Build Your Own! A corporate Python library for Cloud and Data Engineering (Part 1/2)

Build Your Own! A corporate Python library for Cloud and Data Engineering (Part 1/2)

Introduction

Imagine a fast-paced tech company experiencing exponential growth: headcount expands, clientele grows, and the project portfolio flourishes. This rapid growth can easily outpace the evolution of internal processes, leading to inefficiencies and duplicated efforts among developers; independently and unknowingly, they may find themselves reinventing the wheel. The result is wasted time, resources, and a patchwork of inconsistent code, hindering efficiency and complicating maintenance, thus increasing the risk of bugs and errors.

This fragmentation arises from a lack of centralized knowledge sharing and collaboration, a challenge we experienced firsthand in our Cloud and Data Engineering Team. To address this, Riccardo Rubini, PhD and I embarked on a journey to establish a shared codebase of reusable components and processes. This involved building a Python library, enforcing coding standards, and setting up a continuous integration and continuous delivery (CI/CD) pipeline in GitLab.
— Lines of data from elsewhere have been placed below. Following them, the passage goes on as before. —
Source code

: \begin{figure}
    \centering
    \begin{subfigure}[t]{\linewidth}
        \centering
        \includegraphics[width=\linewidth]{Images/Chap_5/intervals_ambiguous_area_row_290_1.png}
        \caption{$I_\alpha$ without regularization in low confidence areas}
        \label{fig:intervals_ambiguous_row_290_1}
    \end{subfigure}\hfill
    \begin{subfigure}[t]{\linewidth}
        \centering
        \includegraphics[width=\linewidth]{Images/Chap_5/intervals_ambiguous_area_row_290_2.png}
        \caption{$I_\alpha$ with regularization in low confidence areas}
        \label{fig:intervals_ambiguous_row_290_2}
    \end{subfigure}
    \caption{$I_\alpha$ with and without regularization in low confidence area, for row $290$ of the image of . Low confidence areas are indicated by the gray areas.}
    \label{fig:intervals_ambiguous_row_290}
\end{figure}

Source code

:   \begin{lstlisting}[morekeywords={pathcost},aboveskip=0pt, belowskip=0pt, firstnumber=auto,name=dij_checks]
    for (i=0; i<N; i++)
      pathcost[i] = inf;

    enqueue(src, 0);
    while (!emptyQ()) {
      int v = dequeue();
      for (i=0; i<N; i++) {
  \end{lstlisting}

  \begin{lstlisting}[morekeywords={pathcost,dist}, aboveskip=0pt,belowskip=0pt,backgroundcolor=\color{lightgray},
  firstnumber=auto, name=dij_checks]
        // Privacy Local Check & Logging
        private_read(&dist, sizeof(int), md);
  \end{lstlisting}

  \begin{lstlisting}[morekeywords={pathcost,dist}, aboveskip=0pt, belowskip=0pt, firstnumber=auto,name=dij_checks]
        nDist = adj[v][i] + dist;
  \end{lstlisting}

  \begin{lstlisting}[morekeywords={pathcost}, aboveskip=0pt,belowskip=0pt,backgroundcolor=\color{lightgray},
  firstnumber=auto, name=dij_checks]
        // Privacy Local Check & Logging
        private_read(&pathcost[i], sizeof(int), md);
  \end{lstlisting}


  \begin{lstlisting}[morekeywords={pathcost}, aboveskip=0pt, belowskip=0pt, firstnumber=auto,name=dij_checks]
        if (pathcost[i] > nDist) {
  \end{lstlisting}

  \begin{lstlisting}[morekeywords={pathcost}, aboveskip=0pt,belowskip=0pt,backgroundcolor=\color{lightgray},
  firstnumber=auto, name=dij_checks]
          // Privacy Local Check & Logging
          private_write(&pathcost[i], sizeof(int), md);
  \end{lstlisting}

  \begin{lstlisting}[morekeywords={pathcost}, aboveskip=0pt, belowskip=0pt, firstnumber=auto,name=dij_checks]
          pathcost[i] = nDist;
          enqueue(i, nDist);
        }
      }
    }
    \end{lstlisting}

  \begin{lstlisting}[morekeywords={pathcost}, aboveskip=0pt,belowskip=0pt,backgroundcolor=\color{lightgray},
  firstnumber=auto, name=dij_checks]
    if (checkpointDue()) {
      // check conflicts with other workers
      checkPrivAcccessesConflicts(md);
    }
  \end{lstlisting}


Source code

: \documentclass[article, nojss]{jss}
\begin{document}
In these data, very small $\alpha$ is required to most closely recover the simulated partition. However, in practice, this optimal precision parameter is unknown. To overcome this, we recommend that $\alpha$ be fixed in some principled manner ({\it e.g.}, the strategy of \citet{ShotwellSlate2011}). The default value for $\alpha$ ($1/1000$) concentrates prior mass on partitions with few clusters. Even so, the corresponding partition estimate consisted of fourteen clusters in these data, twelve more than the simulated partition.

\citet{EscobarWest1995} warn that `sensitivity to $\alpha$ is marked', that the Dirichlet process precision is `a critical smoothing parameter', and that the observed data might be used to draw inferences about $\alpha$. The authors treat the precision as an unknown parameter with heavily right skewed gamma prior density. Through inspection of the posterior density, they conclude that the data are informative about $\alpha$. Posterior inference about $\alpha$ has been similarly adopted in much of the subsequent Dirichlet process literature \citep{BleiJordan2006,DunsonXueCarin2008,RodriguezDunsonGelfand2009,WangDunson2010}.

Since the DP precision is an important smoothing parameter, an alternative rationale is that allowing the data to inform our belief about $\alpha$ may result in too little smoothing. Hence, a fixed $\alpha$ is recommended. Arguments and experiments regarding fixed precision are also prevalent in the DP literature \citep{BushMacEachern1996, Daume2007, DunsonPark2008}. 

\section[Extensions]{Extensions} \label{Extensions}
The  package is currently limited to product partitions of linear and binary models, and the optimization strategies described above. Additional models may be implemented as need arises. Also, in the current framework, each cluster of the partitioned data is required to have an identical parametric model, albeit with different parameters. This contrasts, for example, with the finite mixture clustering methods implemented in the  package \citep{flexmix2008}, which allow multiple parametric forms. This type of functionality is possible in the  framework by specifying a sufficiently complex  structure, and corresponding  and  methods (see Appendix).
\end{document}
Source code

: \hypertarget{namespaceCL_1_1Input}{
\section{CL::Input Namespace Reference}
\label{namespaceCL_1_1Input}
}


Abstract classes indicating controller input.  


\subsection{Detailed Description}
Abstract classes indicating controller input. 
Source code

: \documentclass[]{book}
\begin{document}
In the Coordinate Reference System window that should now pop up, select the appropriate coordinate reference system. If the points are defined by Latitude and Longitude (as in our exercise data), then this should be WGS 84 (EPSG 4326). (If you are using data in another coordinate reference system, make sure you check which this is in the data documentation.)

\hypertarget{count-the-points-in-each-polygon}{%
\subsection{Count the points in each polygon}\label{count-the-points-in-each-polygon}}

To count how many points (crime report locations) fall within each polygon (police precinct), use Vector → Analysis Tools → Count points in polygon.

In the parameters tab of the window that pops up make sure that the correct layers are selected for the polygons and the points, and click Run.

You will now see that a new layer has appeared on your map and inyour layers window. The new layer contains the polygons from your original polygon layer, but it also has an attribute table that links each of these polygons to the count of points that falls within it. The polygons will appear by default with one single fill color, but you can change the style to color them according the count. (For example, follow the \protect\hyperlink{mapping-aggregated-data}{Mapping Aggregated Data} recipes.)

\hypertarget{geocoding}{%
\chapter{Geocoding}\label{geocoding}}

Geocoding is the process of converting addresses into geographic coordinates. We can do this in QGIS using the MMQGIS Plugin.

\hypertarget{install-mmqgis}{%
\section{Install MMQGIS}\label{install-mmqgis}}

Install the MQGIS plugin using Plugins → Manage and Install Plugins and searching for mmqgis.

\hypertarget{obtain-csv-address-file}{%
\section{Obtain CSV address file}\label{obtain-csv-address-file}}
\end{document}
In this series of hands-on articles, we will delve into the process of:

  • Building a Python library from scratch and enforcing standards (Part 1/2)
  • Implementing a CI/CD pipeline in GitLab (Part 2/2) - LINK

By following these steps, we aim to effectively eliminate redundant code, promote consistency, and foster a more efficient and collaborative environment.

Find the mentioned snippets of code at Build Your Own! A corporate Python library for Cloud and Data Engineering (LinkedIn Article) ($3686285) · Snippets · Snippets · GitLab

Project requirements and context

There's a lot of routine in our work: connecting to an SFTP server, interacting with known platforms' APIs (e.g., Salesforce, Airship) and Cloud's SDK, or transforming data for ingestion. Initially, we considered a shared Git repository as a space for pushing code snippets, but we fell short of making this a habit. Code ended up scattered across GitHub, GitLab, Azure DevOps, and even our personal repos. And let's not even delve into the state of documentation - there was no documentation. As mentioned earlier, our processes lagged behind, and given our fast-paced environment, onboarding new hires to this system became an afterthought, with some never truly getting acquainted. Slowly but surely, we found ourselves back at square one.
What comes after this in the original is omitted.